Work task :: Make an exact copy of the records, omitting all images.
====== Provided material
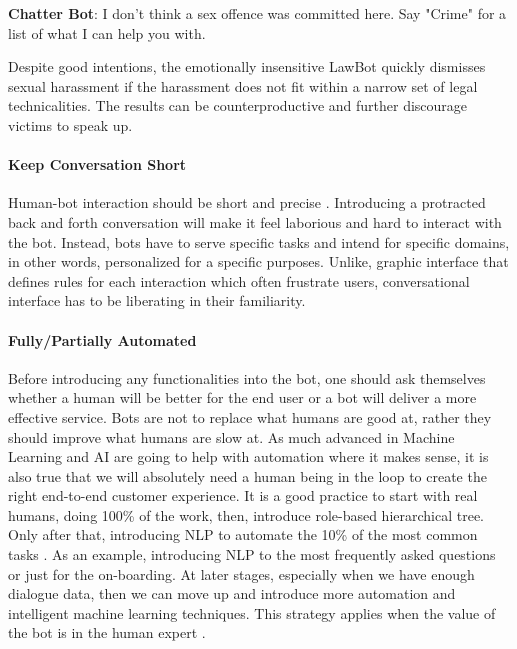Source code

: { \selectfont

  \color{red}
  \textbf{Chatter Bot}:  I don’t think a sex offence was committed here. Say "Crime" for a list of what I can help you with.\\
  
  \color{black}
}

Despite good intentions, the emotionally insensitive LawBot quickly dismisses sexual harassment if the harassment does not fit within a narrow set of legal technicalities. The results can be counterproductive and further discourage victims to speak up.


\paragraph{Keep Conversation Short}
Human-bot interaction should be short and precise \cite{fadhil2018}. Introducing a protracted back and forth conversation will make it feel laborious and hard to interact with the bot. Instead, bots have to serve specific tasks and intend for specific domains, in other words, personalized for a specific purposes. Unlike, graphic interface that defines rules for each interaction which often frustrate users, conversational interface has to be liberating in their familiarity.

\paragraph{Fully/Partially Automated}
Before introducing any functionalities into the bot, one should ask themselves whether a human will be better for the end user or a bot will deliver a more effective service. Bots are not to replace what humans are good at, rather they should improve what humans are slow at. As much advanced in Machine Learning and AI are going to help with automation where it makes sense, it is also true that we will absolutely need a human being in the loop to create the right end-to-end customer experience. It is a good practice to start with real humans, doing 100\% of the work, then, introduce role-based hierarchical tree. Only after that, introducing NLP to automate the 10\% of the most common tasks \cite{fadhil2018}. As an example, introducing NLP to the most frequently asked questions or just for the on-boarding. At later stages, especially when we have enough dialogue data, then we can move up and introduce more automation and intelligent machine learning techniques. This strategy applies when the value of the bot is in the human expert \cite{khan2018}.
============
Reply to the task ::
Source code

: { \selectfont

  \color{red}
  \textbf{Chatter Bot}:  I don’t think a sex offence was committed here. Say "Crime" for a list of what I can help you with.\\
  
  \color{black}
}

Despite good intentions, the emotionally insensitive LawBot quickly dismisses sexual harassment if the harassment does not fit within a narrow set of legal technicalities. The results can be counterproductive and further discourage victims to speak up.


\paragraph{Keep Conversation Short}
Human-bot interaction should be short and precise \cite{fadhil2018}. Introducing a protracted back and forth conversation will make it feel laborious and hard to interact with the bot. Instead, bots have to serve specific tasks and intend for specific domains, in other words, personalized for a specific purposes. Unlike, graphic interface that defines rules for each interaction which often frustrate users, conversational interface has to be liberating in their familiarity.

\paragraph{Fully/Partially Automated}
Before introducing any functionalities into the bot, one should ask themselves whether a human will be better for the end user or a bot will deliver a more effective service. Bots are not to replace what humans are good at, rather they should improve what humans are slow at. As much advanced in Machine Learning and AI are going to help with automation where it makes sense, it is also true that we will absolutely need a human being in the loop to create the right end-to-end customer experience. It is a good practice to start with real humans, doing 100\% of the work, then, introduce role-based hierarchical tree. Only after that, introducing NLP to automate the 10\% of the most common tasks \cite{fadhil2018}. As an example, introducing NLP to the most frequently asked questions or just for the on-boarding. At later stages, especially when we have enough dialogue data, then we can move up and introduce more automation and intelligent machine learning techniques. This strategy applies when the value of the bot is in the human expert \cite{khan2018}.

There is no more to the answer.